Big Bang. Simon Singh

      Figure 7 Parallax is the apparent shift in the position of an object due to a change in an observer’s vantage point. Diagram (a) shows how a marker finger lines up with the left window edge when viewed with the right eye, but shifts when viewed with the other eye. Diagram (b) shows that the parallax shift caused by switching between eyes is significantly reduced if the marker finger is more distant. Because the Earth orbits the Sun, our vantage point changes, so if one star is used as a marker then it should shift relative to more distant stars over the course of a year. Diagram (c) shows how the marker star lines up with two different background stars depending on the position of the Earth. However, if diagram (c) were drawn to scale, then the stars would be over 1 km off the top of the page! Therefore the parallax shift would be minuscule and imperceptible to the ancient Greeks. The Greeks assumed that the stars were much closer, so to them a lack of parallax shift implied a static Earth.

      At the time, the evidence against Aristarchus’ Sun-centred model of the universe seemed overwhelming, so it is quite understandable why all his philosopher friends stayed loyal to the Earth-centred model. Their traditional model was perfectly sensible, rational and self-consistent. They were content with their vision of the universe and their place within it. However, there was one outstanding problem. Sure enough, the Sun, Moon and stars all seemed to march obediently around the Earth, but there were five heavenly bodies that dawdled across the heavens in a rather haphazard manner. Occasionally, some of them even dared to stop momentarily before temporarily reversing their motion in a volte-face known as retrograde motion. These wandering rebels were the five other known planets: Mercury, Venus, Mars, Jupiter and Saturn.
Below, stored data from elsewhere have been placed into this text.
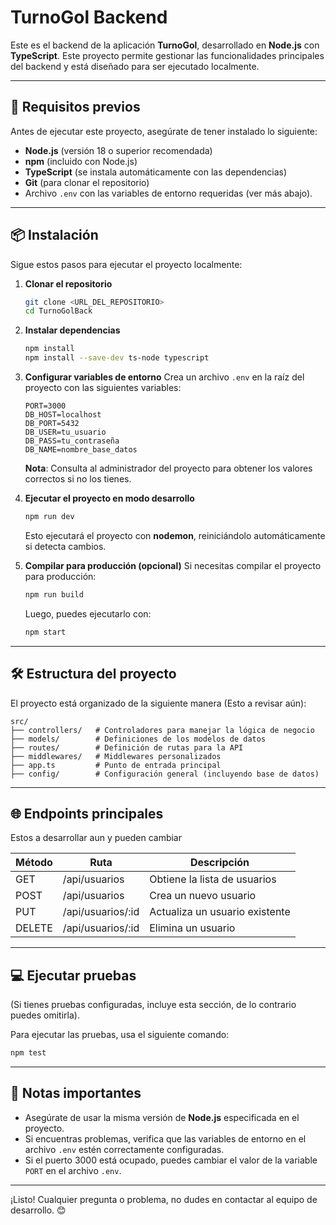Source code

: # TurnoGol Backend

Este es el backend de la aplicación **TurnoGol**, desarrollado en **Node.js** con **TypeScript**. Este proyecto permite gestionar las funcionalidades principales del backend y está diseñado para ser ejecutado localmente.

---

## 🚀 **Requisitos previos**

Antes de ejecutar este proyecto, asegúrate de tener instalado lo siguiente:

- **Node.js** (versión 18 o superior recomendada)
- **npm** (incluido con Node.js)
- **TypeScript** (se instala automáticamente con las dependencias)
- **Git** (para clonar el repositorio)
- Archivo `.env` con las variables de entorno requeridas (ver más abajo).

---

## 📦 **Instalación**

Sigue estos pasos para ejecutar el proyecto localmente:

1. **Clonar el repositorio**
   ```bash
   git clone <URL_DEL_REPOSITORIO>
   cd TurnoGolBack
   ```

2. **Instalar dependencias**
   ```bash
   npm install
   npm install --save-dev ts-node typescript
   ```

3. **Configurar variables de entorno**
   Crea un archivo `.env` en la raíz del proyecto con las siguientes variables:

   ```env
   PORT=3000
   DB_HOST=localhost
   DB_PORT=5432
   DB_USER=tu_usuario
   DB_PASS=tu_contraseña
   DB_NAME=nombre_base_datos
   ```

   **Nota**: Consulta al administrador del proyecto para obtener los valores correctos si no los tienes.

4. **Ejecutar el proyecto en modo desarrollo**
   ```bash
   npm run dev
   ```

   Esto ejecutará el proyecto con **nodemon**, reiniciándolo automáticamente si detecta cambios.

5. **Compilar para producción (opcional)**
   Si necesitas compilar el proyecto para producción:
   ```bash
   npm run build
   ```

   Luego, puedes ejecutarlo con:
   ```bash
   npm start
   ```

---

## 🛠️ **Estructura del proyecto**

El proyecto está organizado de la siguiente manera (Esto a revisar aún):

```
src/
├── controllers/   # Controladores para manejar la lógica de negocio
├── models/        # Definiciones de los modelos de datos
├── routes/        # Definición de rutas para la API
├── middlewares/   # Middlewares personalizados
├── app.ts         # Punto de entrada principal
├── config/        # Configuración general (incluyendo base de datos)
```

---

## 🌐 **Endpoints principales**

Estos a desarrollar aun y pueden cambiar

| Método | Ruta              | Descripción                          |
|--------|-------------------|--------------------------------------|
| GET    | /api/usuarios     | Obtiene la lista de usuarios         |
| POST   | /api/usuarios     | Crea un nuevo usuario                |
| PUT    | /api/usuarios/:id | Actualiza un usuario existente       |
| DELETE | /api/usuarios/:id | Elimina un usuario                   |

---

## 💻 **Ejecutar pruebas**

(Si tienes pruebas configuradas, incluye esta sección, de lo contrario puedes omitirla).

Para ejecutar las pruebas, usa el siguiente comando:
```bash
npm test
```

---

## 📖 **Notas importantes**

- Asegúrate de usar la misma versión de **Node.js** especificada en el proyecto.
- Si encuentras problemas, verifica que las variables de entorno en el archivo `.env` estén correctamente configuradas.
- Si el puerto 3000 está ocupado, puedes cambiar el valor de la variable `PORT` en el archivo `.env`.

---

¡Listo! Cualquier pregunta o problema, no dudes en contactar al equipo de desarrollo. 😊
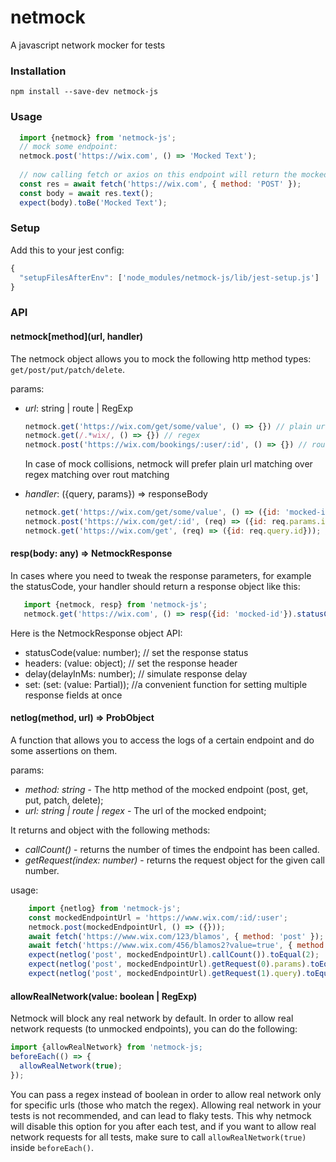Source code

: # netmock
A javascript network mocker for tests

### Installation
`npm install --save-dev netmock-js`

### Usage
```javascript
  import {netmock} from 'netmock-js';
  // mock some endpoint:
  netmock.post('https://wix.com', () => 'Mocked Text');
  
  // now calling fetch or axios on this endpoint will return the mocked body:
  const res = await fetch('https://wix.com', { method: 'POST' });
  const body = await res.text();
  expect(body).toBe('Mocked Text');
```

### Setup
Add this to your jest config:
```javascript
{
  "setupFilesAfterEnv": ['node_modules/netmock-js/lib/jest-setup.js']
}
```
### API
#### **netmock[method](url, handler)**
The netmock object allows you to mock the following http method types: `get/post/put/patch/delete`.

params:
 * *url*: string | route | RegExp
  
      ```javascript
      netmock.get('https://wix.com/get/some/value', () => {}) // plain url
      netmock.get(/.*wix/, () => {}) // regex
      netmock.post('https://wix.com/bookings/:user/:id', () => {}) // route
      ```
    In case of mock collisions, netmock will prefer plain url matching over regex matching over rout matching
 * *handler*: ({query, params}) => responseBody
   
   ```javascript
   netmock.get('https://wix.com/get/some/value', () => ({id: 'mocked-id'})); // returning body
   netmock.post('https://wix.com/get/:id', (req) => ({id: req.params.id})); // using url params
   netmock.get('https://wix.com/get', (req) => ({id: req.query.id})); // using query params (when called like this: https://wix.com/get?id=mockedId)
   ```
  
#### **resp(body: any) => NetmockResponse**
In cases where you need to tweak the response parameters, for example the statusCode, your handler should return a response object like this:
```javascript
   import {netmock, resp} from 'netmock-js';
   netmock.get('https://wix.com', () => resp({id: 'mocked-id'}).statusCode(400).delay(100));
```

Here is the NetmockResponse object API:

*  statusCode(value: number); // set the response status
*  headers: (value: object); // set the response header
*  delay(delayInMs: number); // simulate response delay
*  set: (set: (value: Partial<NetmockResponse>)); //a convenient function for setting multiple response fields at once

#### **netlog(method, url) => ProbObject**
A function that allows you to access the logs of a certain endpoint and do some assertions on them.

params:
* *method: string* - The http method of the mocked endpoint (post, get, put, patch, delete);
* *url: string | route | regex* - The url of the mocked endpoint;

It returns and object with the following methods:
* *callCount()* - returns the number of times the endpoint has been called.
* *getRequest(index: number)* - returns the request object for the given call number.

usage:
```javascript
    import {netlog} from 'netmock-js';
    const mockedEndpointUrl = 'https://www.wix.com/:id/:user';
    netmock.post(mockedEndpointUrl, () => ({}));
    await fetch('https://www.wix.com/123/blamos', { method: 'post' }); //trigger call 1
    await fetch('https://www.wix.com/456/blamos2?value=true', { method: 'post' }); //trigger call 2
    expect(netlog('post', mockedEndpointUrl).callCount()).toEqual(2);
    expect(netlog('post', mockedEndpointUrl).getRequest(0).params).toEqual({ id: '123', user: 'blamos' });
    expect(netlog('post', mockedEndpointUrl).getRequest(1).query).toEqual({ value: 'true'});
```

#### **allowRealNetwork(value: boolean | RegExp)**
Netmock will block any real network by default. In order to allow real network requests (to unmocked endpoints), you can do the following:
```javascript
import {allowRealNetwork} from 'netmock-js;
beforeEach(() => {
  allowRealNetwork(true);
});
```
You can pass a regex instead of boolean in order to allow real network only for specific urls (those who match the regex).
Allowing real network in your tests is not recommended, and can lead to flaky tests. This why netmock will disable this option for you after each test, and if you want to allow real network requests for all tests, make sure to call `allowRealNetwork(true)` inside `beforeEach()`.
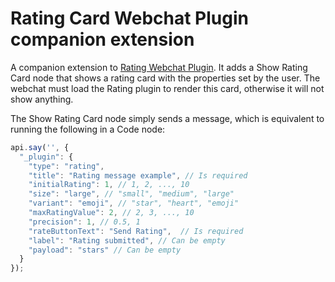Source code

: # Rating Card Webchat Plugin companion extension

A companion extension to [Rating Webchat Plugin](https://github.com/Cognigy/WebchatPlugins/tree/master/plugins/rating). It adds a Show Rating Card node that shows a rating card with the properties set by the user. The webchat must load the Rating plugin to render this card, otherwise it will not show anything.

The Show Rating Card node simply sends a message, which is equivalent to running the following in a Code node:

```ts
api.say('', {
  "_plugin": {
    "type": "rating",
    "title": "Rating message example", // Is required
    "initialRating": 1, // 1, 2, ..., 10
    "size": "large", // "small", "medium", "large"
    "variant": "emoji", // "star", "heart", "emoji" 
    "maxRatingValue": 2, // 2, 3, ..., 10
    "precision": 1, // 0.5, 1
    "rateButtonText": "Send Rating",  // Is required
    "label": "Rating submitted", // Can be empty
    "payload": "stars" // Can be empty
  }
});
```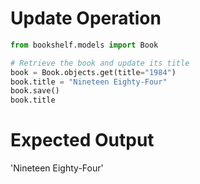 # Update Operation

```python
from bookshelf.models import Book

# Retrieve the book and update its title
book = Book.objects.get(title="1984")
book.title = "Nineteen Eighty-Four"
book.save()
book.title
```
# Expected Output
'Nineteen Eighty-Four'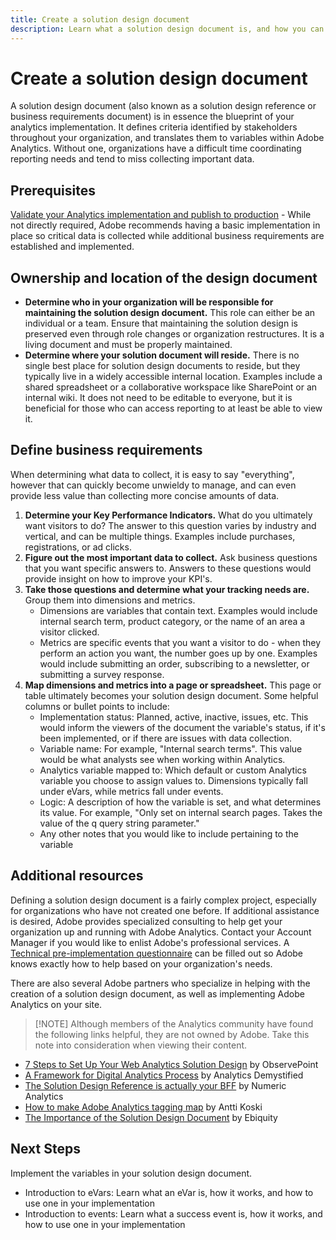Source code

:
 ```yaml
---
title: Create a solution design document
description: Learn what a solution design document is, and how you can use it in your organization.
---
```


# Create a solution design document

A solution design document (also known as a solution design reference or business requirements document) is in essence the blueprint of your analytics implementation. It defines criteria identified by stakeholders throughout your organization, and translates them to variables within Adobe Analytics. Without one, organizations have a difficult time coordinating reporting needs and tend to miss collecting important data.

## Prerequisites

[Validate your Analytics implementation and publish to production](../implement-with-launch/validate-publish-prod.md) - While not directly required, Adobe recommends having a basic implementation in place so critical data is collected while additional business requirements are established and implemented.

## Ownership and location of the design document

* **Determine who in your organization will be responsible for maintaining the solution design document.** This role can either be an individual or a team. Ensure that maintaining the solution design is preserved even through role changes or organization restructures. It is a living document and must be properly maintained.
* **Determine where your solution document will reside.** There is no single best place for solution design documents to reside, but they typically live in a widely accessible internal location. Examples include a shared spreadsheet or a collaborative workspace like SharePoint or an internal wiki. It does not need to be editable to everyone, but it is beneficial for those who can access reporting to at least be able to view it.

## Define business requirements

When determining what data to collect, it is easy to say "everything", however that can quickly become unwieldy to manage, and can even provide less value than collecting more concise amounts of data.

1. **Determine your Key Performance Indicators.** What do you ultimately want visitors to do? The answer to this question varies by industry and vertical, and can be multiple things. Examples include purchases, registrations, or ad clicks.
1. **Figure out the most important data to collect.** Ask business questions that you want specific answers to. Answers to these questions would provide insight on how to improve your KPI's.
1. **Take those questions and determine what your tracking needs are.** Group them into dimensions and metrics.
   * Dimensions are variables that contain text. Examples would include internal search term, product category, or the name of an area a visitor clicked.
   * Metrics are specific events that you want a visitor to do - when they perform an action you want, the number goes up by one. Examples would include submitting an order, subscribing to a newsletter, or submitting a survey response.
1. **Map dimensions and metrics into a page or spreadsheet.** This page or table ultimately becomes your solution design document. Some helpful columns or bullet points to include:
   * Implementation status: Planned, active, inactive, issues, etc. This would inform the viewers of the document the variable's status, if it's been implemented, or if there are issues with data collection.
   * Variable name: For example, "Internal search terms". This value would be what analysts see when working within Analytics.
   * Analytics variable mapped to: Which default or custom Analytics variable you choose to assign values to. Dimensions typically fall under eVars, while metrics fall under events.
   * Logic: A description of how the variable is set, and what determines its value. For example, "Only set on internal search pages. Takes the value of the q query string parameter."
   * Any other notes that you would like to include pertaining to the variable

## Additional resources

Defining a solution design document is a fairly complex project, especially for organizations who have not created one before. If additional assistance is desired, Adobe provides specialized consulting to help get your organization up and running with Adobe Analytics. Contact your Account Manager if you would like to enlist Adobe's professional services. A [Technical pre-implementation questionnaire](assets/technical-pre-implementation-questionnaire.pdf) can be filled out so Adobe knows exactly how to help based on your organization's needs.

There are also several Adobe partners who specialize in helping with the creation of a solution design document, as well as implementing Adobe Analytics on your site.

> [!NOTE] Although members of the Analytics community have found the following links helpful, they are not owned by Adobe. Take this note into consideration when viewing their content.

* [7 Steps to Set Up Your Web Analytics Solution Design](https://resources.observepoint.com/blog/7-steps-solution-design-data-governance) by ObservePoint
* [A Framework for Digital Analytics Process](https://analyticsdemystified.com/analytics-strategy/framework-digital-analytics-process/) by Analytics Demystified
* [The Solution Design Reference is actually your BFF](http://numericanalytics.com/why-a-simple-piece-of-documentation-is-the-key-to-analytics-success-the-solution-design-reference-is-actually-your-bff/) by Numeric Analytics
* [How to make Adobe Analytics tagging map](http://www.anttikoski.fi/how-to-make-adobe-analytics-tagging-map-aka-solution-design-requirements-for-sitecatalyst-implementation/) by Antti Koski
* [The Importance of the Solution Design Document](https://www.ebiquity.com/news-insights/analytics/the-importance-of-the-solution-design-document) by Ebiquity

## Next Steps

Implement the variables in your solution design document.

* Introduction to eVars: Learn what an eVar is, how it works, and how to use one in your implementation
* Introduction to events: Learn what a success event is, how it works, and how to use one in your implementation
Indeed, the word ‘planet’ derives from the Greek planetes, meaning ‘wanderer’. Similarly, the Babylonian word for planet was bibbu, literally ‘wild sheep’ — because the planets seemed to stray all over the place. And the ancient Egyptians called Mars sekded-ef em khetkhet, meaning ‘one who travels backwards’.

      From our modern Earth-orbits-Sun perspective, it is easy enough to understand the behaviour of these heavenly vagabonds. In reality, the planets orbit the Sun in a steady manner, but we view them from a moving platform, the Earth, which is why their motion appears to be irregular. In particular, the retrograde motions exhibited by Mars, Saturn and Jupiter are easy to explain. Figure 8(a) shows a stripped-down Solar System containing just the Sun, Earth and Mars. Earth orbits the Sun more quickly than Mars, and as we catch up to Mars and pass it, our line of sight to Mars shifts back and forth. However, from the old Earth-centred perspective, in which we sit at the centre of the universe and everything revolves around us, the orbit of Mars was a riddle. It appeared that Mars, as shown in Figure 8(b), looped the loop in a most peculiar manner as it orbited the Earth. Saturn and Jupiter displayed similar retrograde motions, which the Greeks also put down to looping orbits.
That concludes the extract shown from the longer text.